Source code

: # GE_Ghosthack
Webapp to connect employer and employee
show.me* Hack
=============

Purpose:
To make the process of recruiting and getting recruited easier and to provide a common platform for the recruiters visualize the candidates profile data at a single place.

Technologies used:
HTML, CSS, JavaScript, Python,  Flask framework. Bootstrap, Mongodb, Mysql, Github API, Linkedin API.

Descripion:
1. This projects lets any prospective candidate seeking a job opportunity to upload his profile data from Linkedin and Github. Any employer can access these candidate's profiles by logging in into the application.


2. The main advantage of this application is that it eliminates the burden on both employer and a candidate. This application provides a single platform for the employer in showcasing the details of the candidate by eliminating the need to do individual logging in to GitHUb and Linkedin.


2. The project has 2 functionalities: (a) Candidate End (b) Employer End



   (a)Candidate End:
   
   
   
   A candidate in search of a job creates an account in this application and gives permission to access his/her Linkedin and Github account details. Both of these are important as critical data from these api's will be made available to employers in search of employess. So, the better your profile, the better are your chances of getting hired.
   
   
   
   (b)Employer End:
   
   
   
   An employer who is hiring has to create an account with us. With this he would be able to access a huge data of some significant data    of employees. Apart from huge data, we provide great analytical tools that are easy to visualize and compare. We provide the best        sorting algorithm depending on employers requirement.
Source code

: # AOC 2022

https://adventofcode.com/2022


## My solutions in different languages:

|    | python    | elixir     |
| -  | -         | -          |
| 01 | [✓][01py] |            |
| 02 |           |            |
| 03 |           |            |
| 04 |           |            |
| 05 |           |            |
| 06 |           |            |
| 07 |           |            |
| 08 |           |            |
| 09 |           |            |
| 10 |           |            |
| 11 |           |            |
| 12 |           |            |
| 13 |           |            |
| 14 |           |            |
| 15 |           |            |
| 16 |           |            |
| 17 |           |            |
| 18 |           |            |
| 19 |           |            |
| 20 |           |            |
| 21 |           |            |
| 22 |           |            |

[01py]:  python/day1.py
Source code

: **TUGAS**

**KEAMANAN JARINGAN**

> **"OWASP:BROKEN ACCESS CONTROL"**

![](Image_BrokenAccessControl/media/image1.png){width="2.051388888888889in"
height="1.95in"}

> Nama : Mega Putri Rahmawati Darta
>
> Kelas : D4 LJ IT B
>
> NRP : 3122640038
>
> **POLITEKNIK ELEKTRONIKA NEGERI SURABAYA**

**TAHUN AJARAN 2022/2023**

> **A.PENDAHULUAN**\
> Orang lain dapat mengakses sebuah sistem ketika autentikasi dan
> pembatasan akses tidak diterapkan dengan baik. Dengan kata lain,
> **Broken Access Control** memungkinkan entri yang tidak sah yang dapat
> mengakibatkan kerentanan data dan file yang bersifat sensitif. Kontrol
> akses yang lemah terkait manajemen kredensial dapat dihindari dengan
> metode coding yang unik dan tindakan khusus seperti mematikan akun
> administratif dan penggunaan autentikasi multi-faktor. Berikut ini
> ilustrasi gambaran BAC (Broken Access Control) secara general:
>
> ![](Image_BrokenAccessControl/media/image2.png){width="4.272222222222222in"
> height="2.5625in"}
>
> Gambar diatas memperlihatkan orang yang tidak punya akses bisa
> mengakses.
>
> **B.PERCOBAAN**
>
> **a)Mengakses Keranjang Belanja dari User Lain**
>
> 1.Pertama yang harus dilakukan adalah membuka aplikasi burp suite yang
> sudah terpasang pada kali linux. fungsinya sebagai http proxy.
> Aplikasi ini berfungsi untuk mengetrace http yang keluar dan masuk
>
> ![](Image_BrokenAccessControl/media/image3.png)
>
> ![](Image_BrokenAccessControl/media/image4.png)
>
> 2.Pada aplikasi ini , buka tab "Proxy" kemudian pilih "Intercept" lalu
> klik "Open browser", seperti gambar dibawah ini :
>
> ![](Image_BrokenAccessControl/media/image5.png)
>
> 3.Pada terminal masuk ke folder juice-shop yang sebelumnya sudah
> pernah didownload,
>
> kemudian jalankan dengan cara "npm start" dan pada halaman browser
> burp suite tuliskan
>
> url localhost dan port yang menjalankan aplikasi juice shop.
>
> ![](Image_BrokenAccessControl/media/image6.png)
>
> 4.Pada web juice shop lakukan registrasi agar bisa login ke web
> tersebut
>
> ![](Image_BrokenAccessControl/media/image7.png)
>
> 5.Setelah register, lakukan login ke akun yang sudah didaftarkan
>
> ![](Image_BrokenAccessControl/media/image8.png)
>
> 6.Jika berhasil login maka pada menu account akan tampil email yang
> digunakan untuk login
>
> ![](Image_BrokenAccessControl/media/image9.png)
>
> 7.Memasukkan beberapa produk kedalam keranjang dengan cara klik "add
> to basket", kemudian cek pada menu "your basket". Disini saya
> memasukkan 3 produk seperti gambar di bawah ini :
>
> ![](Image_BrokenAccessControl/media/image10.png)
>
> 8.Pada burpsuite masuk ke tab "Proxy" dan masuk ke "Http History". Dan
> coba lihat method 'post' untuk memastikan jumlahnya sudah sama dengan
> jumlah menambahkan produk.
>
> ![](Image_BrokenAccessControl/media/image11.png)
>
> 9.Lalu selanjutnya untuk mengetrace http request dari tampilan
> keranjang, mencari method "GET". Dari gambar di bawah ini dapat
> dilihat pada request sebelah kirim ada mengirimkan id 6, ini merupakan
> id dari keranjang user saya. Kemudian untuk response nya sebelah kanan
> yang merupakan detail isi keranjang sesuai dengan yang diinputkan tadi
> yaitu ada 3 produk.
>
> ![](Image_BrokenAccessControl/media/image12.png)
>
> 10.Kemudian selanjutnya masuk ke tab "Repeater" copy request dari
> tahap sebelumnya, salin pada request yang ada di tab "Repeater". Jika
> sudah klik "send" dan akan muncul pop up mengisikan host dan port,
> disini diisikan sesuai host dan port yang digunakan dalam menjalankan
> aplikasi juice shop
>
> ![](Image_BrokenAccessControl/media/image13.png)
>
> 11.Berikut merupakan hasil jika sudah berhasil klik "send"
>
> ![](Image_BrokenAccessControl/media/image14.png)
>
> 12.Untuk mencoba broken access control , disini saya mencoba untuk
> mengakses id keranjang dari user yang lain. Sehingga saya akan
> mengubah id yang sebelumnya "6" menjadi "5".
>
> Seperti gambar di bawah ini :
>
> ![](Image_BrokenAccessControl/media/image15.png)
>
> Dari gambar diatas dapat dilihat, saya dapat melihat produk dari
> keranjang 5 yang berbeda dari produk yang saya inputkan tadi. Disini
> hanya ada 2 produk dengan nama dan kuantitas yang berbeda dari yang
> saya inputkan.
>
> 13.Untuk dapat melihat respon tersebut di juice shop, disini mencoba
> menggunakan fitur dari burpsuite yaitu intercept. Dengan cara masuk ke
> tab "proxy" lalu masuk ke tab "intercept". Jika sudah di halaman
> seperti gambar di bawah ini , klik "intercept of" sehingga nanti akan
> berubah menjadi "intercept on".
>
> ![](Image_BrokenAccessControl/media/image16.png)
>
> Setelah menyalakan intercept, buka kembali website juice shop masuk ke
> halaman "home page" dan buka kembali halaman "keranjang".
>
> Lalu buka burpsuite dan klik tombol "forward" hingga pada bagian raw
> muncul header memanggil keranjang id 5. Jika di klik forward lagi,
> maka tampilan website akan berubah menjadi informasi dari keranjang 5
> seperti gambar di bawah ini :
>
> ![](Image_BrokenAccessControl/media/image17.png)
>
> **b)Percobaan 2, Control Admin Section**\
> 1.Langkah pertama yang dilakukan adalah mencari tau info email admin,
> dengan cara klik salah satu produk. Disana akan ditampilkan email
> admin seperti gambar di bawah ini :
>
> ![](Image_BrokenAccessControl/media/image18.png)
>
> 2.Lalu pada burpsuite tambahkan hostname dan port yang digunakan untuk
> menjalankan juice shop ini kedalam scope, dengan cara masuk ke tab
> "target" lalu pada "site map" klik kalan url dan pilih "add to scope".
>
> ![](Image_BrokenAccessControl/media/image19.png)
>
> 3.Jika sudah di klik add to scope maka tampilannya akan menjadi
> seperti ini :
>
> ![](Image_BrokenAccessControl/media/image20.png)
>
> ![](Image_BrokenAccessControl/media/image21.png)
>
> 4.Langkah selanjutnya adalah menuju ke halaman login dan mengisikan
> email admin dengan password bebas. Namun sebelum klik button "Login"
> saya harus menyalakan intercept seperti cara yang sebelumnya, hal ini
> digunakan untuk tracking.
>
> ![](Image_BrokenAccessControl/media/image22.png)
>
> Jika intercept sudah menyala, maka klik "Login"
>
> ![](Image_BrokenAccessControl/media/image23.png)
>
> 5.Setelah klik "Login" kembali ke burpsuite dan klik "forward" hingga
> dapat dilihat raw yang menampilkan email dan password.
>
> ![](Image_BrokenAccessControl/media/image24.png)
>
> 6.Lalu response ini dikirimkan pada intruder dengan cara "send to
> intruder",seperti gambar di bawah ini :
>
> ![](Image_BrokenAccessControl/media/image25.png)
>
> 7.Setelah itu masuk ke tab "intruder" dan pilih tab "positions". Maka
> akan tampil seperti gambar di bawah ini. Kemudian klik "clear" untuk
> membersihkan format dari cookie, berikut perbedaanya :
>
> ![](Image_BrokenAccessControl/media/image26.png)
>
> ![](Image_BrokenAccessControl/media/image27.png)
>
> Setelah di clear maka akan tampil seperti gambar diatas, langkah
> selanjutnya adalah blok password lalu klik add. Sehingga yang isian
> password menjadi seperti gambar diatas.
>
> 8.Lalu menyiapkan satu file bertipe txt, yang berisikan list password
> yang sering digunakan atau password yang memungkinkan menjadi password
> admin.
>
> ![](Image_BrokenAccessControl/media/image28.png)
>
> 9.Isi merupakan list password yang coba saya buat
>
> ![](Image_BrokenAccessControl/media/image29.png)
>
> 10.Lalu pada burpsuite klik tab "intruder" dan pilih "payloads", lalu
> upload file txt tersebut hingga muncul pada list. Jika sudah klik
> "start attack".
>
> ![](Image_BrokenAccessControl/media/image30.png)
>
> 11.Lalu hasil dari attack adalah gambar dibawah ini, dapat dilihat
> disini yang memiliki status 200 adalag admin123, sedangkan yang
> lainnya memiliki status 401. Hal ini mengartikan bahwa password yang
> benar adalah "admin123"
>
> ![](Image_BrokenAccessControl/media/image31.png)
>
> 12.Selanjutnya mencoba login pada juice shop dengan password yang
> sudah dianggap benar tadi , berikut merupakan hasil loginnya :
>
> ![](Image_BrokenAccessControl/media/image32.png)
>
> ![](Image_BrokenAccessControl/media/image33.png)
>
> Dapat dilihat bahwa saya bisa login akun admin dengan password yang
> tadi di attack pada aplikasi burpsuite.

**Exercise:**
Only the lines from the one with "sudah dianggap benar" through the end of the data should be printed, each exactly as it appears.

**Result of the exercise:**
> sudah dianggap benar tadi , berikut merupakan hasil loginnya :
>
> ![](Image_BrokenAccessControl/media/image32.png)
>
> ![](Image_BrokenAccessControl/media/image33.png)
>
> Dapat dilihat bahwa saya bisa login akun admin dengan password yang
> tadi di attack pada aplikasi burpsuite.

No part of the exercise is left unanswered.